▸ Problem to work on: From the listing below, retype exactly the line holding "75, //from 0 to 100", the line holding "Whimsy Project TODOs", and the lines between them; skip everything else.

━━━ Data to use ━━━

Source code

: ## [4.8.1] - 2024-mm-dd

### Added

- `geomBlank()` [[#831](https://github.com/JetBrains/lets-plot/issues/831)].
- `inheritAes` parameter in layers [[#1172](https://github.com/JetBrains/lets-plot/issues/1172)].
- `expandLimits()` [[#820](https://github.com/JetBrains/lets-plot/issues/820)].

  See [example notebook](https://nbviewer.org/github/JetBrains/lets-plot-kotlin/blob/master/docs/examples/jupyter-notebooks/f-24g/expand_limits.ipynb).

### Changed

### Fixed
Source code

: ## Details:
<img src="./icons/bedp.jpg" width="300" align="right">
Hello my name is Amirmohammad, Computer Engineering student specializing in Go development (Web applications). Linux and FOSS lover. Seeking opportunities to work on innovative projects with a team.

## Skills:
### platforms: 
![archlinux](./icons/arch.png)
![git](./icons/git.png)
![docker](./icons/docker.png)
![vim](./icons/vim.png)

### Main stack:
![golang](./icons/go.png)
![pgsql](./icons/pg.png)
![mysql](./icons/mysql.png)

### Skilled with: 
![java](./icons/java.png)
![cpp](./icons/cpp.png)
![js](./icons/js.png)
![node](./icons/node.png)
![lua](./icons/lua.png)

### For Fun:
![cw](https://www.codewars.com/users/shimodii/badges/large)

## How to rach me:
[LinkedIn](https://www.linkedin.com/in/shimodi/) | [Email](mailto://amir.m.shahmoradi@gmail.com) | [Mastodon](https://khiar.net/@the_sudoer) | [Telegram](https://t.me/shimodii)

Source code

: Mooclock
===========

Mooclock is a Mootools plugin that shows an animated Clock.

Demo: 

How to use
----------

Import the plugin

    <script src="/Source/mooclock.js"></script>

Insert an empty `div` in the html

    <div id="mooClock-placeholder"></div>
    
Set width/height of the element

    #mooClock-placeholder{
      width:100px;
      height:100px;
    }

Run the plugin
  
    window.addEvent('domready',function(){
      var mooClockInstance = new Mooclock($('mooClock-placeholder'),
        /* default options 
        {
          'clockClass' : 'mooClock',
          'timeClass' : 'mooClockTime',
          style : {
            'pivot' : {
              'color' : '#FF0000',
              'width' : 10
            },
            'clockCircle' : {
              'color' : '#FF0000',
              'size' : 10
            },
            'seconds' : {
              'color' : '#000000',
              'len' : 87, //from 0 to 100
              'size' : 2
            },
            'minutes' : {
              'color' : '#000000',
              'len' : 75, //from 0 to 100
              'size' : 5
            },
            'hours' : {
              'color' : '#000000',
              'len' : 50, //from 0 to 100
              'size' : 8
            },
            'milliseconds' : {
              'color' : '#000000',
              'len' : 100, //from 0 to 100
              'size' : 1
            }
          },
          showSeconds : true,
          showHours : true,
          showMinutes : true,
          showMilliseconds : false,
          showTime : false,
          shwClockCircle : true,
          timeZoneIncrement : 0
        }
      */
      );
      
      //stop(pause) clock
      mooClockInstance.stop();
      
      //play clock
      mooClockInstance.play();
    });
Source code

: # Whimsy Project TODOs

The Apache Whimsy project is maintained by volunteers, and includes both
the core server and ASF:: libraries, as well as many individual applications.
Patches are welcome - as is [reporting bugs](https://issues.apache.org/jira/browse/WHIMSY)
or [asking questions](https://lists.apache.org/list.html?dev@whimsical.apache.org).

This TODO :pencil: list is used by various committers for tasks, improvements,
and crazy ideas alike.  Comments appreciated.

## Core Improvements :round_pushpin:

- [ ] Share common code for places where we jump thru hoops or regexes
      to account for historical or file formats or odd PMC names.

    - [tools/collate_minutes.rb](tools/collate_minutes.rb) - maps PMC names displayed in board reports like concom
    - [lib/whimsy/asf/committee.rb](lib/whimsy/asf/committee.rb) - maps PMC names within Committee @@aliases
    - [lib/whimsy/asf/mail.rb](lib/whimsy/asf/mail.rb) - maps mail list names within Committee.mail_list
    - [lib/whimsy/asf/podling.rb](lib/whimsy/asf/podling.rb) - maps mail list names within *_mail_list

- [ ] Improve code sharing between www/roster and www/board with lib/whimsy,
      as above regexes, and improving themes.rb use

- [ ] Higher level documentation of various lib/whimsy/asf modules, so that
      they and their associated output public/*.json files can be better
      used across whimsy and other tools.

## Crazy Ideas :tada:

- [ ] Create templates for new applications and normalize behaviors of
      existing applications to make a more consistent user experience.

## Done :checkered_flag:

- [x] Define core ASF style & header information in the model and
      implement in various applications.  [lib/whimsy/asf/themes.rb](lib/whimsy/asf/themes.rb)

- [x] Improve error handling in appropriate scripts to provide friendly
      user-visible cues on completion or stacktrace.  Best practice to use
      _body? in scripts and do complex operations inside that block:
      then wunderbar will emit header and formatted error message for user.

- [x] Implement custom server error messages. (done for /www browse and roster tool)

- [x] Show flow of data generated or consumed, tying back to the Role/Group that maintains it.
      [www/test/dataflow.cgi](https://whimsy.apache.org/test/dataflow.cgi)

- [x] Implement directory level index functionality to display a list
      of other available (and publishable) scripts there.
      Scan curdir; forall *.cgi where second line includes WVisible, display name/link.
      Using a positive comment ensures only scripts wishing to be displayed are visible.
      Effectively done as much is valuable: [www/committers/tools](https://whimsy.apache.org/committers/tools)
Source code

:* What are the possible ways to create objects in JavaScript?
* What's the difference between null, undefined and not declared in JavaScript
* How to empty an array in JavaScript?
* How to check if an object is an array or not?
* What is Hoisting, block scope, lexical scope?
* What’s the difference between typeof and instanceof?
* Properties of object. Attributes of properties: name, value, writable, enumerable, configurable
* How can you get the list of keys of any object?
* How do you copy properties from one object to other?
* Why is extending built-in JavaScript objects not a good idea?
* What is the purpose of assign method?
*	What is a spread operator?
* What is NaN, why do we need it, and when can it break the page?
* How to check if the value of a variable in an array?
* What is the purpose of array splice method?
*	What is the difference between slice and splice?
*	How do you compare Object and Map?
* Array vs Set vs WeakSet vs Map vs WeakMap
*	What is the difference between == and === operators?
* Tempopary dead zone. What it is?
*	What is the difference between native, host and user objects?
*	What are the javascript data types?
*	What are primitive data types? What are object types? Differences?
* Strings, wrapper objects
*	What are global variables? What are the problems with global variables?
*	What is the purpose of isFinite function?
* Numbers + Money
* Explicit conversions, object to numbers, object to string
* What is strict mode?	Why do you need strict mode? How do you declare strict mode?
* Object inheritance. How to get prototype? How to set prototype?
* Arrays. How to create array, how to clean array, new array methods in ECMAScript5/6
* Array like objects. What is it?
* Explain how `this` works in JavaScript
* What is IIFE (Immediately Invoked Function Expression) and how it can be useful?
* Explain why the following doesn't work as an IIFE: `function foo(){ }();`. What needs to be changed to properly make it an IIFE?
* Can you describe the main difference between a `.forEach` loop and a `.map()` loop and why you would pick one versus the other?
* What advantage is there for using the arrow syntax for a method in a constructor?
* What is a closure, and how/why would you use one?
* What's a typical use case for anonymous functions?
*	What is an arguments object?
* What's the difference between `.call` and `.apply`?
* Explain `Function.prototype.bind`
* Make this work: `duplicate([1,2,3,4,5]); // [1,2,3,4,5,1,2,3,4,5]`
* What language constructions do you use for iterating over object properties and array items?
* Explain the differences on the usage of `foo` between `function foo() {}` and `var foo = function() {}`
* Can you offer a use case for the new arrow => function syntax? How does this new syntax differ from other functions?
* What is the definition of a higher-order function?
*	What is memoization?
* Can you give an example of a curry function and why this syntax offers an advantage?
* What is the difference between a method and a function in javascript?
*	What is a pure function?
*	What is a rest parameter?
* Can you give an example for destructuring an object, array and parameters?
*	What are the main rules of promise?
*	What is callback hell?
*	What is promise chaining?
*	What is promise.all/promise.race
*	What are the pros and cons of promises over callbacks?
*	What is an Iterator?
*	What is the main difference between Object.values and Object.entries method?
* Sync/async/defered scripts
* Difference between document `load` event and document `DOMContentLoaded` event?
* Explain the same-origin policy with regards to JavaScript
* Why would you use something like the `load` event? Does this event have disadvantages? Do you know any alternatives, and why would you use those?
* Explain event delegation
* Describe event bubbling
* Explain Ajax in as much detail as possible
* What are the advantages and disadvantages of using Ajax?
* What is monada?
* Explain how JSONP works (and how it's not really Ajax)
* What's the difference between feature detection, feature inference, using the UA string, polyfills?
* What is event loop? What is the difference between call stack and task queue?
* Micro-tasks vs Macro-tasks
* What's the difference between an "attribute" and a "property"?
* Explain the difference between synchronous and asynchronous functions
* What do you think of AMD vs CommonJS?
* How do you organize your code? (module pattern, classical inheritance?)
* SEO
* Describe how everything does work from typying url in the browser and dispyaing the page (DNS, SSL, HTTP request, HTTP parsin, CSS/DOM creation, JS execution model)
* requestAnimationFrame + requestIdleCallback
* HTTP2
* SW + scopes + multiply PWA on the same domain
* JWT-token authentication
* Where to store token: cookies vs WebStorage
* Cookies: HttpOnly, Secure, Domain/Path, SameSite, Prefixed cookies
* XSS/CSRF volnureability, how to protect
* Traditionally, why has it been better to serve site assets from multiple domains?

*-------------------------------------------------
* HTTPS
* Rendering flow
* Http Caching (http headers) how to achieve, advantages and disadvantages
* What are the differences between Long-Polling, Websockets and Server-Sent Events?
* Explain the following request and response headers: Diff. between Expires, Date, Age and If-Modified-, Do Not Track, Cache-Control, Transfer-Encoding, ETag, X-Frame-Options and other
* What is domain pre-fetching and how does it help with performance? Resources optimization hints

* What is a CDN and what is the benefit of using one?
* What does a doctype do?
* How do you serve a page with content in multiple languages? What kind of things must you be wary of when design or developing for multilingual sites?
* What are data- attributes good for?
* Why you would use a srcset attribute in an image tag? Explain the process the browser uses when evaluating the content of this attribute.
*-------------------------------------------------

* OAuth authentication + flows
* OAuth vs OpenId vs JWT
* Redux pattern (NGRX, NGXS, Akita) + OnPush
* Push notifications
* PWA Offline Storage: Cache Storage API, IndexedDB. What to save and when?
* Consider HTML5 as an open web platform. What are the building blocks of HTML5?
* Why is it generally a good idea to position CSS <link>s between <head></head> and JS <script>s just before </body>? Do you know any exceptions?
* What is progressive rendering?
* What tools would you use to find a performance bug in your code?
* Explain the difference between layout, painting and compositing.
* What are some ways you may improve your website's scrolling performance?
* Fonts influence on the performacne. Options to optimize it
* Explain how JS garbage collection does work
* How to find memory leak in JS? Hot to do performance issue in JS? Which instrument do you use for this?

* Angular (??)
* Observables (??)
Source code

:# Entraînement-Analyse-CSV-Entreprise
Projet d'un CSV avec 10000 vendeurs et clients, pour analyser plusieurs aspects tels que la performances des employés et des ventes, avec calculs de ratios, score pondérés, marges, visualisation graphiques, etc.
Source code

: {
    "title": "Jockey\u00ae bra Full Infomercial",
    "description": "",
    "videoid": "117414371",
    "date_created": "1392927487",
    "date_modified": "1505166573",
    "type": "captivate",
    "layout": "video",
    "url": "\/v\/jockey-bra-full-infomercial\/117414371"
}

━━━

▸ Your response:
              'len' : 75, //from 0 to 100
              'size' : 5
            },
            'hours' : {
              'color' : '#000000',
              'len' : 50, //from 0 to 100
              'size' : 8
            },
            'milliseconds' : {
              'color' : '#000000',
              'len' : 100, //from 0 to 100
              'size' : 1
            }
          },
          showSeconds : true,
          showHours : true,
          showMinutes : true,
          showMilliseconds : false,
          showTime : false,
          shwClockCircle : true,
          timeZoneIncrement : 0
        }
      */
      );
      
      //stop(pause) clock
      mooClockInstance.stop();
      
      //play clock
      mooClockInstance.play();
    });
Source code

: # Whimsy Project TODOs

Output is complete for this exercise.